▶ Problem requirements: Every line of the following records that includes "degree" should be copied.

▶ Input:

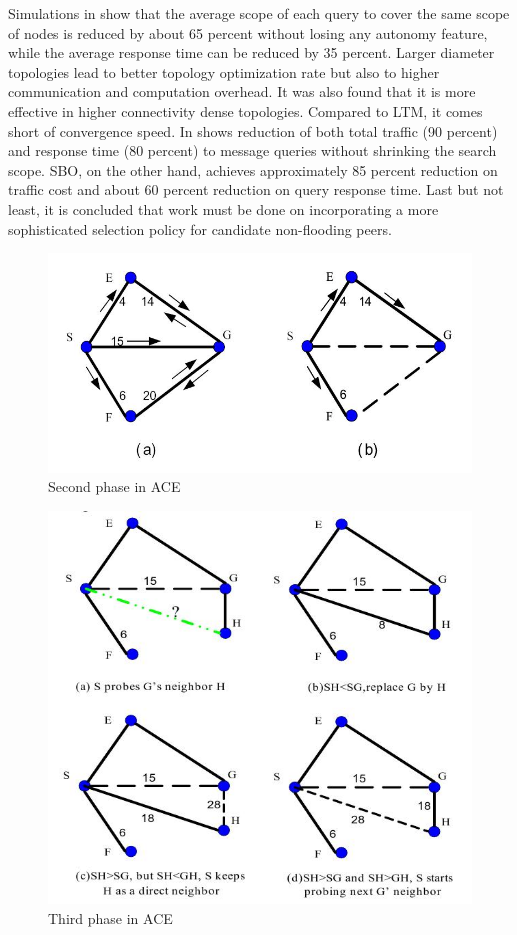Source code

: \documentclass[a4paper,10pt]{article}
\begin{document}
Simulations in \cite{liu_acesims_2004} show that the average scope of each query to cover the same scope of nodes is reduced by about 65 percent without losing any autonomy feature, while the average response time can be reduced by 35 percent. Larger diameter topologies lead to better topology optimization rate but also to higher communication and computation overhead. It was also found that it is more effective in higher connectivity dense topologies. Compared to LTM, it comes short of convergence speed. In \cite{ni_mismatch_2004} shows reduction of both total traffic (90 percent) and response time (80 percent) to message queries without shrinking the search scope. SBO, on the other hand, achieves approximately 85 percent reduction on traffic cost and about 60 percent reduction on query response time. Last but not least, it is concluded that work must be done on incorporating a more sophisticated selection policy for candidate non-flooding peers.

\begin{figure}
\centering
  \includegraphics[scale=0.4]{img/ace_phase2.jpeg}
\caption{Second phase in ACE}
\label{figure:ace_phase2}
\end{figure}

\begin{figure}
\centering
  \includegraphics[scale=0.4]{img/ace_phase3.jpeg}
\caption{Third phase in ACE}
\label{figure:ace_phase3}
\end{figure}
\end{document}
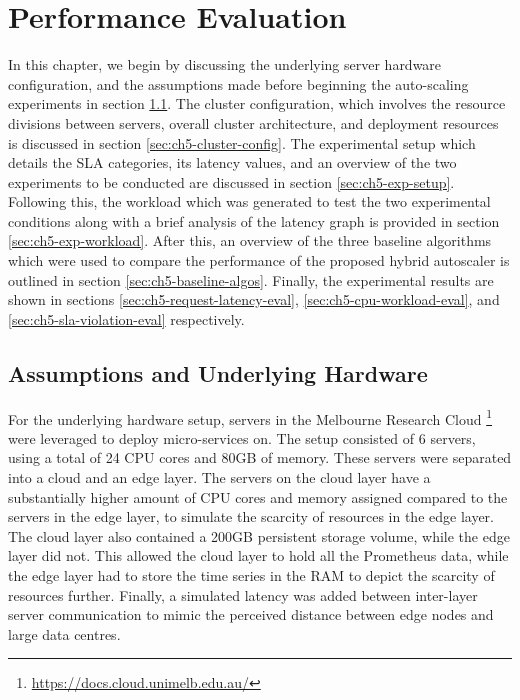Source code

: \clearpage

\def\chaptertitle{Performance Evaluation}

\lhead{\emph{\chaptertitle}}

\chapter{\chaptertitle}
\label{ch:performance-evaluation}

In this chapter, we begin by discussing the underlying server hardware configuration, and the assumptions made before beginning the auto-scaling experiments in section \ref{sec:ch5-hardware-assumptions}. The cluster configuration, which involves the resource divisions between servers, overall cluster architecture, and deployment resources is discussed in section \ref{sec:ch5-cluster-config}. The experimental setup which details the SLA categories, its latency values, and an overview of the two experiments to be conducted are discussed in section \ref{sec:ch5-exp-setup}. Following this, the workload which was generated to test the two experimental conditions along with a brief analysis of the latency graph is provided in section \ref{sec:ch5-exp-workload}. After this, an overview of the three baseline algorithms which were used to compare the performance of the proposed hybrid autoscaler is outlined in section \ref{sec:ch5-baseline-algos}. Finally, the experimental results are shown in sections \ref{sec:ch5-request-latency-eval}, \ref{sec:ch5-cpu-workload-eval}, and \ref{sec:ch5-sla-violation-eval} respectively.

\section{Assumptions and Underlying Hardware}
\label{sec:ch5-hardware-assumptions}

For the underlying hardware setup, servers in the Melbourne Research Cloud \footnote{\url{https://docs.cloud.unimelb.edu.au/}} were leveraged to deploy micro-services on. The setup consisted of 6 servers, using a total of 24 CPU cores and 80GB of memory. These servers were separated into a cloud and an edge layer. The servers on the cloud layer have a substantially higher amount of CPU cores and memory assigned compared to the servers in the edge layer, to simulate the scarcity of resources in the edge layer. The cloud layer also contained a 200GB persistent storage volume, while the edge layer did not. This allowed the cloud layer to hold all the Prometheus data, while the edge layer had to store the time series in the RAM to depict the scarcity of resources further. Finally, a simulated latency was added between inter-layer server communication to mimic the perceived distance between edge nodes and large data centres.\par

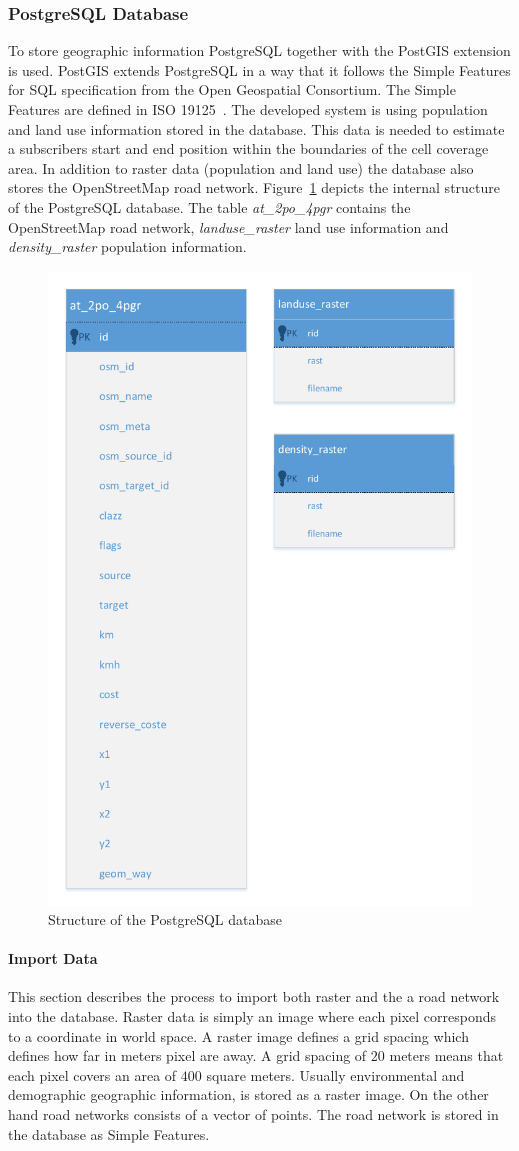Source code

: \documentclass[master,english]{hgbthesis}
\begin{document}
\subsubsection{PostgreSQL Database}
To store geographic information PostgreSQL together with the PostGIS extension is used. PostGIS extends PostgreSQL in a way that it follows the Simple Features for SQL specification from the Open Geospatial Consortium. The Simple Features are defined in ISO 19125~\cite{ISO19125,ISO191252}. The developed system is using population and land use information stored in the database. This data is needed to estimate a subscribers start and end position within the boundaries of the cell coverage area. In addition to raster data (population and land use) the database also stores the OpenStreetMap road network. Figure~\ref{fig:pg_structure} depicts the internal structure of the PostgreSQL database. The table \emph{at_2po_4pgr} contains the OpenStreetMap road network, \emph{landuse_raster} land use information and \emph{density_raster} population information.
\begin{figure}
\centering
\includegraphics[width=0.7\linewidth]{./images/pg_structure}
\caption{Structure of the PostgreSQL database}
\label{fig:pg_structure}
\end{figure}
\paragraph{Import Data}
This section describes the process to import both raster and the a road network into the database. Raster data is simply an image where each pixel corresponds to a coordinate in world space. A raster image defines a grid spacing which defines how far in meters pixel are away. A grid spacing of $20$ meters means that each pixel covers an area of $400$ square meters. Usually environmental and demographic geographic information, is stored as a raster image. On the other hand road networks consists of a vector of points. The road network is stored in the database as Simple Features.
\end{document}
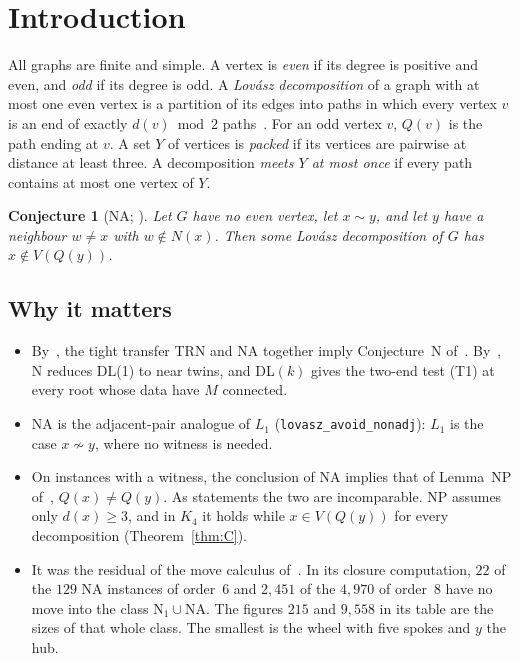 \documentclass[11pt]{amsart}
\newtheorem{conjecture}[theorem]{Conjecture}
\theoremstyle{definition}
\newcommand{\lean}[1]{\quad{\footnotesize[Lean: \texttt{#1}]}}
\begin{document}
\section{Introduction}\label{sec:intro}

All graphs are finite and simple. A vertex is \emph{even} if its degree is positive and even, and
\emph{odd} if its degree is odd. A \emph{Lov\'asz decomposition} of a graph with at most one even vertex
is a partition of its edges into paths in which every vertex $v$ is an end of exactly $d(v)\bmod2$
paths~\cite{L68}. For an odd vertex $v$, $Q(v)$ is the path ending at $v$. A set $Y$ of vertices is
\emph{packed} if its vertices are pairwise at distance at least three. A decomposition \emph{meets $Y$
at most once} if every path contains at most one vertex of $Y$.

\begin{conjecture}[NA; {\cite[Conjecture~4.2]{CN}}]\label{conj:na}
Let $G$ have no even vertex, let $x\sim y$, and let $y$ have a neighbour $w\ne x$ with $w\notin
N(x)$. Then some Lov\'asz decomposition of $G$ has $x\notin V(Q(y))$.
\lean{NeighbourAvoidOn}
\end{conjecture}

\subsection*{Why it matters}
\begin{itemize}
\item By~\cite[Theorem~4.6]{CN}, the tight transfer TRN and NA together imply Conjecture~N
of~\cite{DL}. By~\cite[Proposition~9.2]{DL}, N reduces DL(1) to near twins, and DL$(k)$ gives the
two-end test (T1) at every root whose data have $M$ connected.
\item NA is the adjacent-pair analogue of $L_1$ (\texttt{lovasz\_avoid\_nonadj}): $L_1$ is the case
$x\not\sim y$, where no witness is needed.
\item On instances with a witness, the conclusion of NA implies that of Lemma~NP of~\cite{DL},
$Q(x)\ne Q(y)$. As statements the two are incomparable. NP assumes only $d(x)\ge3$, and in $K_4$ it holds
while $x\in V(Q(y))$ for every decomposition (Theorem~\ref{thm:C}).
\item It was the residual of the move calculus of~\cite{CN}. In its closure computation, $22$ of the
$129$ NA instances of order~$6$ and $2{,}451$ of the $4{,}970$ of order~$8$ have no move into the class
N$_1\cup$NA. The figures $215$ and $9{,}558$ in its table are the sizes of that whole class.
The smallest is the wheel with five spokes and $y$ the hub.
\end{itemize}
\end{document}
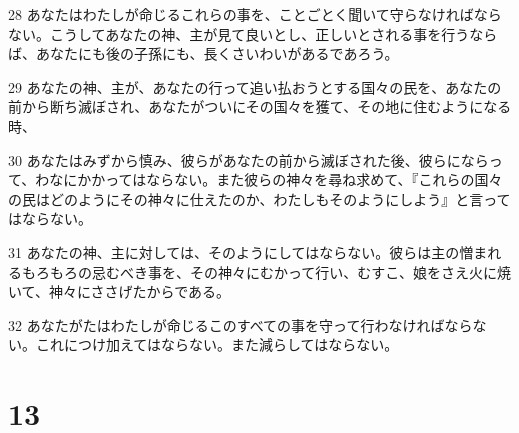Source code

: \par 28 あなたはわたしが命じるこれらの事を、ことごとく聞いて守らなければならない。こうしてあなたの神、主が見て良いとし、正しいとされる事を行うならば、あなたにも後の子孫にも、長くさいわいがあるであろう。
\par 29 あなたの神、主が、あなたの行って追い払おうとする国々の民を、あなたの前から断ち滅ぼされ、あなたがついにその国々を獲て、その地に住むようになる時、
\par 30 あなたはみずから慎み、彼らがあなたの前から滅ぼされた後、彼らにならって、わなにかかってはならない。また彼らの神々を尋ね求めて、『これらの国々の民はどのようにその神々に仕えたのか、わたしもそのようにしよう』と言ってはならない。
\par 31 あなたの神、主に対しては、そのようにしてはならない。彼らは主の憎まれるもろもろの忌むべき事を、その神々にむかって行い、むすこ、娘をさえ火に焼いて、神々にささげたからである。
\par 32 あなたがたはわたしが命じるこのすべての事を守って行わなければならない。これにつけ加えてはならない。また減らしてはならない。

\chapter{13}

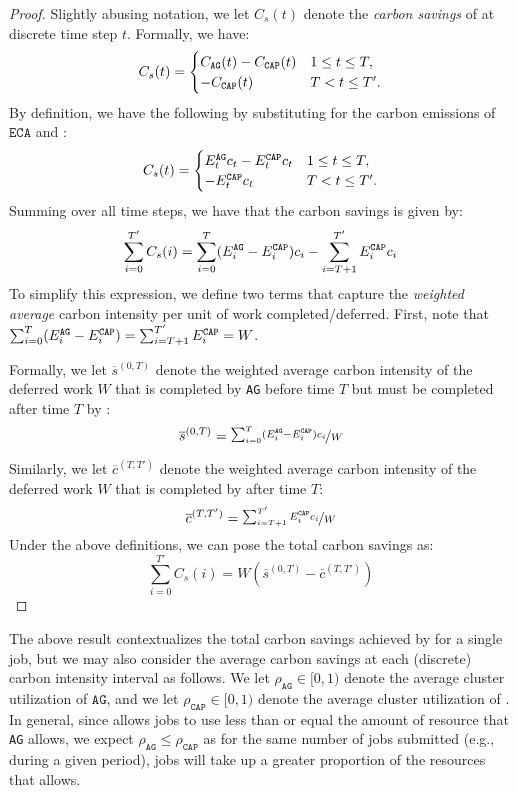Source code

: \begin{proof}
Slightly abusing notation, we let $C_s(t)$ denote the \textit{carbon savings} of \CAP at discrete time step $t$.  Formally, we have:
\[
C_s(t) = \begin{cases}
    C_{\texttt{AG}}(t) - C_{\texttt{CAP}}(t) &  1 \leq t \leq T,\\
    - C_{\texttt{CAP}}(t) & T < t \leq T'.
\end{cases}
\]
By definition, we have the following by substituting for the carbon emissions of $\texttt{ECA}$ and \CAP:
\[
C_s(t) = \begin{cases}
    E^\texttt{AG}_t c_t  - E^\texttt{CAP}_t c_t &  1 \leq t \leq T,\\
    - E^\texttt{CAP}_t c_t& T < t \leq T'.
\end{cases}
\]
Summing over all time steps, we have that the carbon savings is given by:
\[
\sum_{i=0}^{T'} C_s(i) = \sum_{i=0}^{T} (E^\texttt{AG}_i-E^\texttt{CAP}_i) c_i - \sum_{i=T+1}^{T'} E^\texttt{CAP}_i c_i
\]
To simplify this expression, we define two terms that capture the \textit{weighted average} carbon intensity per unit of work completed/deferred.  First, note that $\sum_{i=0}^{T} (E^\texttt{AG}_i-E^\texttt{CAP}_i) = \sum_{i=T+1}^{T'} E^\texttt{CAP}_i = W$.

Formally, we let $\overline{s}^{(0,T)}$ denote the weighted average carbon intensity of the deferred work $W$ that is completed by \texttt{AG} before time $T$ but must be completed after time $T$ by \CAP:
\[
\overline{s}^{(0,T)} = \nicefrac{\sum_{i=0}^{T} (E^\texttt{AG}_i-E^\texttt{CAP}_i) c_i}{W}
\]

Similarly, we let $\overline{c}^{(T, T')}$ denote the weighted average carbon intensity of the deferred work $W$ that is completed by \CAP after time $T$:
\[
\overline{c}^{(T,T')} = \nicefrac{\sum_{i=T+1}^{T'} E^\texttt{CAP}_i c_i}{W}
\]
Under the above definitions, we can pose the total carbon savings as:
\[
\sum_{i=0}^{T'} C_s(i) = W \left( \overline{s}^{(0,T)} - \overline{c}^{(T,T')} \right)
\]
\end{proof}

The above result contextualizes the total carbon savings achieved by \CAP for a single job, but we may also consider the average carbon savings at each (discrete) carbon intensity interval as follows.
We let $\rho_{\texttt{AG}} \in [0,1)$ denote the average cluster utilization of $\texttt{AG}$, and we let $\rho_{\texttt{CAP}} \in [0,1)$ denote the average cluster  utilization of \CAP.  In general, since \CAP allows jobs to use less than or equal the amount of resource that \texttt{AG} allows, we expect $\rho_{\texttt{AG}} \leq \rho_{\texttt{CAP}}$ as for the same number of jobs submitted (e.g., during a given period), jobs will take up a greater proportion of the resources that \CAP allows.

▶ Finished task:
All graphs are finite and simple. A vertex is \emph{even} if its degree is positive and even, and
\emph{odd} if its degree is odd. A \emph{Lov\'asz decomposition} of a graph with at most one even vertex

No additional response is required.